WHAT IS BEING ASKED -> Exactly as written, transcribe each record below.

(Plain-text document sources)
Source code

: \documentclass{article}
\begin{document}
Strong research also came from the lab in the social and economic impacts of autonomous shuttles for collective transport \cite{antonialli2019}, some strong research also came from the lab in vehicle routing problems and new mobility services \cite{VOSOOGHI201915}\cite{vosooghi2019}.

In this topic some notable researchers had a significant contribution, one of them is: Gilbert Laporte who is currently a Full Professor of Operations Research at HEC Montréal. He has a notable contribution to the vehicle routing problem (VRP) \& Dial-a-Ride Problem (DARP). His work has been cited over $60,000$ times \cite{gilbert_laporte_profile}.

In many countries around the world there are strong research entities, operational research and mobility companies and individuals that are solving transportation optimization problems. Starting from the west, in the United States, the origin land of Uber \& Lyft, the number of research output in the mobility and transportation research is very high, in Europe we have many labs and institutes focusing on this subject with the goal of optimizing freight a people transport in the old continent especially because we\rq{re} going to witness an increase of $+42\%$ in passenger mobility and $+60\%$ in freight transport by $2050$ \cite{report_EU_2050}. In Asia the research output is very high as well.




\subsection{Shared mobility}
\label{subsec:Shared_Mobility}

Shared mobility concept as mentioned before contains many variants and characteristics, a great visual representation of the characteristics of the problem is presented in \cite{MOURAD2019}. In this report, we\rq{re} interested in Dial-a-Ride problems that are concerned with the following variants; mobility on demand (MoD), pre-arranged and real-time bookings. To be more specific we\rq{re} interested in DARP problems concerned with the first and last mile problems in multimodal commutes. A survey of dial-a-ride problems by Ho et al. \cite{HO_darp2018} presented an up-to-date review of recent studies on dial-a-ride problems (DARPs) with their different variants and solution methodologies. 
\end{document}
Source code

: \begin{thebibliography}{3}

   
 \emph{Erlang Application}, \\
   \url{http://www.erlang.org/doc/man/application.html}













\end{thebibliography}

ANSWER FOR THE TASK ->
Source code

: \documentclass{article}
\begin{document}
Strong research also came from the lab in the social and economic impacts of autonomous shuttles for collective transport \cite{antonialli2019}, some strong research also came from the lab in vehicle routing problems and new mobility services \cite{VOSOOGHI201915}\cite{vosooghi2019}.

In this topic some notable researchers had a significant contribution, one of them is: Gilbert Laporte who is currently a Full Professor of Operations Research at HEC Montréal. He has a notable contribution to the vehicle routing problem (VRP) \& Dial-a-Ride Problem (DARP). His work has been cited over $60,000$ times \cite{gilbert_laporte_profile}.

In many countries around the world there are strong research entities, operational research and mobility companies and individuals that are solving transportation optimization problems. Starting from the west, in the United States, the origin land of Uber \& Lyft, the number of research output in the mobility and transportation research is very high, in Europe we have many labs and institutes focusing on this subject with the goal of optimizing freight a people transport in the old continent especially because we\rq{re} going to witness an increase of $+42\%$ in passenger mobility and $+60\%$ in freight transport by $2050$ \cite{report_EU_2050}. In Asia the research output is very high as well.




\subsection{Shared mobility}
\label{subsec:Shared_Mobility}

Shared mobility concept as mentioned before contains many variants and characteristics, a great visual representation of the characteristics of the problem is presented in \cite{MOURAD2019}. In this report, we\rq{re} interested in Dial-a-Ride problems that are concerned with the following variants; mobility on demand (MoD), pre-arranged and real-time bookings. To be more specific we\rq{re} interested in DARP problems concerned with the first and last mile problems in multimodal commutes. A survey of dial-a-ride problems by Ho et al. \cite{HO_darp2018} presented an up-to-date review of recent studies on dial-a-ride problems (DARPs) with their different variants and solution methodologies. 
\end{document}
Source code

: \begin{thebibliography}{3}

   
 \emph{Erlang Application}, \\
   \url{http://www.erlang.org/doc/man/application.html}













\end{thebibliography}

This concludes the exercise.